Problem to solve: Among the lines below, return each one that contains the word "based".

Records for the exercise:
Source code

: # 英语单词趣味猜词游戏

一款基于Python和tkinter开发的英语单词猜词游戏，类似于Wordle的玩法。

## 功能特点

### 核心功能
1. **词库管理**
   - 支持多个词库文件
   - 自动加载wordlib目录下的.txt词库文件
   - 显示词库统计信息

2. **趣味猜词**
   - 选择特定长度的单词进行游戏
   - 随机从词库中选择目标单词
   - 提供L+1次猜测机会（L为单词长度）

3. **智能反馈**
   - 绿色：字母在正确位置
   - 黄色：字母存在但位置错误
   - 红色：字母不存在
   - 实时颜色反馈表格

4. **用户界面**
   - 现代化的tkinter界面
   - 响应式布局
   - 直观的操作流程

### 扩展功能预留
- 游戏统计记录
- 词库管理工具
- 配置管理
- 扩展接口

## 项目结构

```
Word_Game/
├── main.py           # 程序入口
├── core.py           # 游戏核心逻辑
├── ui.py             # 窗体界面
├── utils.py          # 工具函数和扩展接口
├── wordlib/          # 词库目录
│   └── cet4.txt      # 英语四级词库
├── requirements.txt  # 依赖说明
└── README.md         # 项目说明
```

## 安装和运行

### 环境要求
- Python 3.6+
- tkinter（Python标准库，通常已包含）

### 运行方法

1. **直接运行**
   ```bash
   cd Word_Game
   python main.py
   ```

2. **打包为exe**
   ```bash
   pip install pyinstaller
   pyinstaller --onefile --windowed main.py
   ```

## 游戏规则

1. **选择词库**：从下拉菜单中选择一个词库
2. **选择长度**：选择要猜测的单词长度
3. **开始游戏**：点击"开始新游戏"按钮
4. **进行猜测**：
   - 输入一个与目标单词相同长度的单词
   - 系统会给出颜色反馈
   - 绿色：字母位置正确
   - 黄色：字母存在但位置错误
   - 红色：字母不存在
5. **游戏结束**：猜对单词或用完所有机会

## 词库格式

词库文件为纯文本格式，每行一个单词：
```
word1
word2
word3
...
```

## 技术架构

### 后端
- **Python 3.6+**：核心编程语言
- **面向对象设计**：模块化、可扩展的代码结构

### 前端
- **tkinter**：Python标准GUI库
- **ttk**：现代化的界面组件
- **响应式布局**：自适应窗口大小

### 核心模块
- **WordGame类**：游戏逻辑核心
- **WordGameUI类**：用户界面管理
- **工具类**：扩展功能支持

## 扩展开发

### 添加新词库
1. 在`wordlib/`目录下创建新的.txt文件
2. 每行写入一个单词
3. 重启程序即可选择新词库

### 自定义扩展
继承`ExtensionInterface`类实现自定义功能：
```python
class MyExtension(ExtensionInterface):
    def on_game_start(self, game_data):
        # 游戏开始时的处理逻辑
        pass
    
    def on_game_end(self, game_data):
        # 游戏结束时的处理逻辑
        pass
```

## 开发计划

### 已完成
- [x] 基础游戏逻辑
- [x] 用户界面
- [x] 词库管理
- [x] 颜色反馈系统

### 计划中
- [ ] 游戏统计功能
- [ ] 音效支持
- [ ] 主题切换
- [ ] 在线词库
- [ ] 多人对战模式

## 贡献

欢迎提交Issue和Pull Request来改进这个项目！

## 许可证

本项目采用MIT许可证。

--

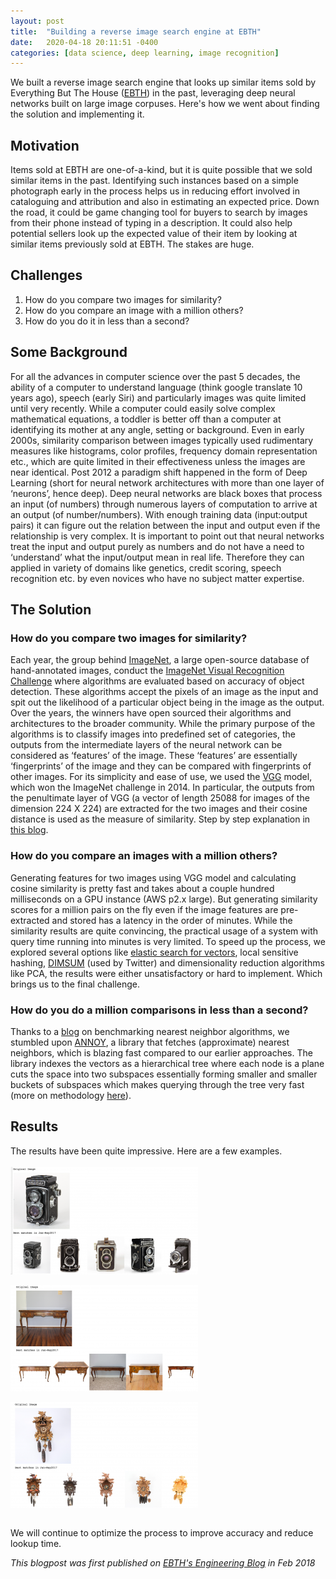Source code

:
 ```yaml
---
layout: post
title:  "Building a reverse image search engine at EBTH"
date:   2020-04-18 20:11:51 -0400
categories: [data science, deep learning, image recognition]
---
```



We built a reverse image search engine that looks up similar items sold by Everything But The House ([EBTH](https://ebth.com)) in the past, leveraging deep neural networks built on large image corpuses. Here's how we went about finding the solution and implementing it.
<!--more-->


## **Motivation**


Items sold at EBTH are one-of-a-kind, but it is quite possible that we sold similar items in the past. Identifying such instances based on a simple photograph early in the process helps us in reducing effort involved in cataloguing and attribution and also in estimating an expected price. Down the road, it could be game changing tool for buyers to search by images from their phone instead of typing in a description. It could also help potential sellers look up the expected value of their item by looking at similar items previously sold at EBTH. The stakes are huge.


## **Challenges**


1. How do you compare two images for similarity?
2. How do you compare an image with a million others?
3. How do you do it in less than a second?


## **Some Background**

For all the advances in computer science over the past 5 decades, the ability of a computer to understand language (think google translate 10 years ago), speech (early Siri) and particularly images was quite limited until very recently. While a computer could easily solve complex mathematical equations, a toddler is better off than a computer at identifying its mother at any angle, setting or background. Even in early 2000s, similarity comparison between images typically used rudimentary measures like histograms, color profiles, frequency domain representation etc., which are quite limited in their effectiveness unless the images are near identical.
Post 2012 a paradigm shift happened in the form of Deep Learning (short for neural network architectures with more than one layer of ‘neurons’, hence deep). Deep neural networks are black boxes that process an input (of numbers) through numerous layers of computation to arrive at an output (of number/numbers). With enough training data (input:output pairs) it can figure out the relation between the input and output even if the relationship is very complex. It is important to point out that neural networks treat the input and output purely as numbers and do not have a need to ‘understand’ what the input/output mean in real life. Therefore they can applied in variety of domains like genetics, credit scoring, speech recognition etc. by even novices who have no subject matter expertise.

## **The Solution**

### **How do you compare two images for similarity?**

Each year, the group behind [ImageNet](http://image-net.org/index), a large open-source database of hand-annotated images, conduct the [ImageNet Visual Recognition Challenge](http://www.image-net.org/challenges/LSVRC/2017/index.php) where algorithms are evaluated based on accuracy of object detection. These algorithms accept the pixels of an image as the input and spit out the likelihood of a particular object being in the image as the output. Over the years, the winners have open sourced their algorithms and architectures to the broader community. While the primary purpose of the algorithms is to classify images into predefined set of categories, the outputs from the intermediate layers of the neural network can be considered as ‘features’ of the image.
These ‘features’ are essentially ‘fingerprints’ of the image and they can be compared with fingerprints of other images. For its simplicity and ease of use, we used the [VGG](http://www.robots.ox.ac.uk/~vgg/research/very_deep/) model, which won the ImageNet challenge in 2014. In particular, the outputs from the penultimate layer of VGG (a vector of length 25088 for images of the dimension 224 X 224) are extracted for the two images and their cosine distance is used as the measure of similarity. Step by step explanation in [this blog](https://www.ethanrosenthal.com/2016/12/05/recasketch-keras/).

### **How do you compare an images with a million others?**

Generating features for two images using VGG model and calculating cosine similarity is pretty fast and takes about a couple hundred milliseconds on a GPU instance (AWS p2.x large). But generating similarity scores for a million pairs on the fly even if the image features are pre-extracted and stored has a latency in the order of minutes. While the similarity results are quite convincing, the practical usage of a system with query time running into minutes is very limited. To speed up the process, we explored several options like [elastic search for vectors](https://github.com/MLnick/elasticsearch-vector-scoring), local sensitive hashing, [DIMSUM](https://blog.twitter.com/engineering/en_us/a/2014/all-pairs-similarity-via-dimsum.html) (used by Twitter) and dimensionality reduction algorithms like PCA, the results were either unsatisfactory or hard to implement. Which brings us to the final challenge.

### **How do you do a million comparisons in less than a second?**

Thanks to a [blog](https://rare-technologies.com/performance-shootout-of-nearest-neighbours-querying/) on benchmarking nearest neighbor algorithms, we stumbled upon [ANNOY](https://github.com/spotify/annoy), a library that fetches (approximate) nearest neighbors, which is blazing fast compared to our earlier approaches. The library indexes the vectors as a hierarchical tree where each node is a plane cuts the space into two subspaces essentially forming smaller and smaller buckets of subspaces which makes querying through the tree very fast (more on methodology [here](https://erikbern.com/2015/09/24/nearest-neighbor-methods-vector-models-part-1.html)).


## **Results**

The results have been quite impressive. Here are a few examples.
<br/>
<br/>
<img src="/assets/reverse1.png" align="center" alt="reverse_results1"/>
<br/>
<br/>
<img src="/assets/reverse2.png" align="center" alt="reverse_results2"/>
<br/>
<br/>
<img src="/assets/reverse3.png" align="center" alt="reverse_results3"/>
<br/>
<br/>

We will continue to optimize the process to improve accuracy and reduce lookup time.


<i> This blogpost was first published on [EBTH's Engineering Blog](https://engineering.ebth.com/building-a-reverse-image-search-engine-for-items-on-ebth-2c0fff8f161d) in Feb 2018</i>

Answer to this problem:
Items sold at EBTH are one-of-a-kind, but it is quite possible that we sold similar items in the past. Identifying such instances based on a simple photograph early in the process helps us in reducing effort involved in cataloguing and attribution and also in estimating an expected price. Down the road, it could be game changing tool for buyers to search by images from their phone instead of typing in a description. It could also help potential sellers look up the expected value of their item by looking at similar items previously sold at EBTH. The stakes are huge.
Each year, the group behind [ImageNet](http://image-net.org/index), a large open-source database of hand-annotated images, conduct the [ImageNet Visual Recognition Challenge](http://www.image-net.org/challenges/LSVRC/2017/index.php) where algorithms are evaluated based on accuracy of object detection. These algorithms accept the pixels of an image as the input and spit out the likelihood of a particular object being in the image as the output. Over the years, the winners have open sourced their algorithms and architectures to the broader community. While the primary purpose of the algorithms is to classify images into predefined set of categories, the outputs from the intermediate layers of the neural network can be considered as ‘features’ of the image.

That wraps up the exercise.